Shell doet een afschrijving van 600 miljoen tot 1 miljard dollar op zijn nieuwe biobrandstoffabriek in Rotterdam. Shell maakte eerder deze week nog bekend de bouw van die fabriek tijdelijk te stoppen om naar manieren te zoeken om de kosten van het project te verlagen.
De pauze moet het bedrijf de ruimte geven om in te schatten wat commercieel gezien de beste weg voorwaarts is voor het project. Met de fabriek, die wordt gebouwd bij Shell Energy and Chemicals Park bij Pernis, wilde Shell 820.000 ton duurzame vliegtuigbrandstof en hernieuwbare diesel per jaar gaan maken. Daarmee zou het project ook bijdragen aan de verduurzaming bij Shell.
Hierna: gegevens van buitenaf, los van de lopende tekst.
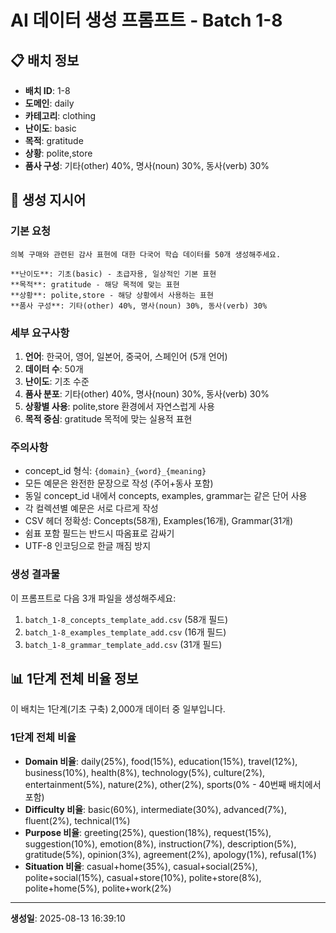 # AI 데이터 생성 프롬프트 - Batch 1-8

## 📋 배치 정보

- **배치 ID**: 1-8
- **도메인**: daily
- **카테고리**: clothing
- **난이도**: basic
- **목적**: gratitude
- **상황**: polite,store
- **품사 구성**: 기타(other) 40%, 명사(noun) 30%, 동사(verb) 30%

## 🎯 생성 지시어

### 기본 요청
```
의복 구매와 관련된 감사 표현에 대한 다국어 학습 데이터를 50개 생성해주세요.

**난이도**: 기초(basic) - 초급자용, 일상적인 기본 표현
**목적**: gratitude - 해당 목적에 맞는 표현
**상황**: polite,store - 해당 상황에서 사용하는 표현
**품사 구성**: 기타(other) 40%, 명사(noun) 30%, 동사(verb) 30%
```

### 세부 요구사항

1. **언어**: 한국어, 영어, 일본어, 중국어, 스페인어 (5개 언어)
2. **데이터 수**: 50개
3. **난이도**: 기초 수준
4. **품사 분포**: 기타(other) 40%, 명사(noun) 30%, 동사(verb) 30%
5. **상황별 사용**: polite,store 환경에서 자연스럽게 사용
6. **목적 중심**: gratitude 목적에 맞는 실용적 표현

### 주의사항

- concept_id 형식: `{domain}_{word}_{meaning}`
- 모든 예문은 완전한 문장으로 작성 (주어+동사 포함)
- 동일 concept_id 내에서 concepts, examples, grammar는 같은 단어 사용
- 각 컬렉션별 예문은 서로 다르게 작성
- CSV 헤더 정확성: Concepts(58개), Examples(16개), Grammar(31개)
- 쉼표 포함 필드는 반드시 따옴표로 감싸기
- UTF-8 인코딩으로 한글 깨짐 방지

### 생성 결과물

이 프롬프트로 다음 3개 파일을 생성해주세요:
1. `batch_1-8_concepts_template_add.csv` (58개 필드)
2. `batch_1-8_examples_template_add.csv` (16개 필드)  
3. `batch_1-8_grammar_template_add.csv` (31개 필드)


## 📊 1단계 전체 비율 정보

이 배치는 1단계(기초 구축) 2,000개 데이터 중 일부입니다.

### 1단계 전체 비율
- **Domain 비율**: daily(25%), food(15%), education(15%), travel(12%), business(10%), health(8%), technology(5%), culture(2%), entertainment(5%), nature(2%), other(2%), sports(0% - 40번째 배치에서 포함)
- **Difficulty 비율**: basic(60%), intermediate(30%), advanced(7%), fluent(2%), technical(1%)
- **Purpose 비율**: greeting(25%), question(18%), request(15%), suggestion(10%), emotion(8%), instruction(7%), description(5%), gratitude(5%), opinion(3%), agreement(2%), apology(1%), refusal(1%)
- **Situation 비율**: casual+home(35%), casual+social(25%), polite+social(15%), casual+store(10%), polite+store(8%), polite+home(5%), polite+work(2%)

---

**생성일**: 2025-08-13 16:39:10

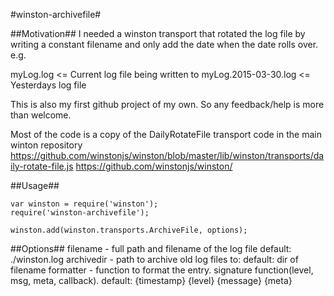 #winston-archivefile#

##Motivation##
I needed a winston transport that rotated the log file by writing a constant filename and only add the date when the date rolls over.
e.g.

myLog.log <= Current log file being written to
myLog.2015-03-30.log <= Yesterdays log file

This is also my first github project of my own. So any feedback/help is more than welcome.

Most of the code is a copy of the DailyRotateFile transport code in the main winton repository
https://github.com/winstonjs/winston/blob/master/lib/winston/transports/daily-rotate-file.js
https://github.com/winstonjs/winston/

##Usage##
```
var winston = require('winston');
require('winston-archivefile');

winston.add(winston.transports.ArchiveFile, options);
```

##Options##
filename - full path and filename of the log file default: ./winston.log
archivedir - path to archive old log files to: default: dir of filename
formatter - function to format the entry. signature function(level, msg, meta, callback). default: {timestamp} {level} {message} {meta}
Maar de marktomstandigheden vallen momenteel tegen. Op de markt voor biobrandstoffen lijkt zelfs sprake van overcapaciteit. Ook branchegenoot BP schroefde recent plannen voor de productie van biobrandstoffen terug.
Ook zet Shell een afwaardering in de boeken van 600 miljoen tot 800 miljoen dollar op zijn grote olieraffinaderij en petrochemisch park in Singapore. Shell maakte in mei bekend die bezittingen te verkopen aan een bedrijvenconsortium dat bestaat uit het Indonesische Chandra Asri Group en grondstoffenhandelaar Glencore.
Verder meldde Shell in een voorlopige update dat de resultaten bij de gashandel in het afgelopen kwartaal in lijn liggen met vorig jaar, maar wel lager zijn dan in het eerste kwartaal van dit jaar door seizoenseffecten. Het bedrijf komt op 1 augustus met volledige kwartaalcijfers.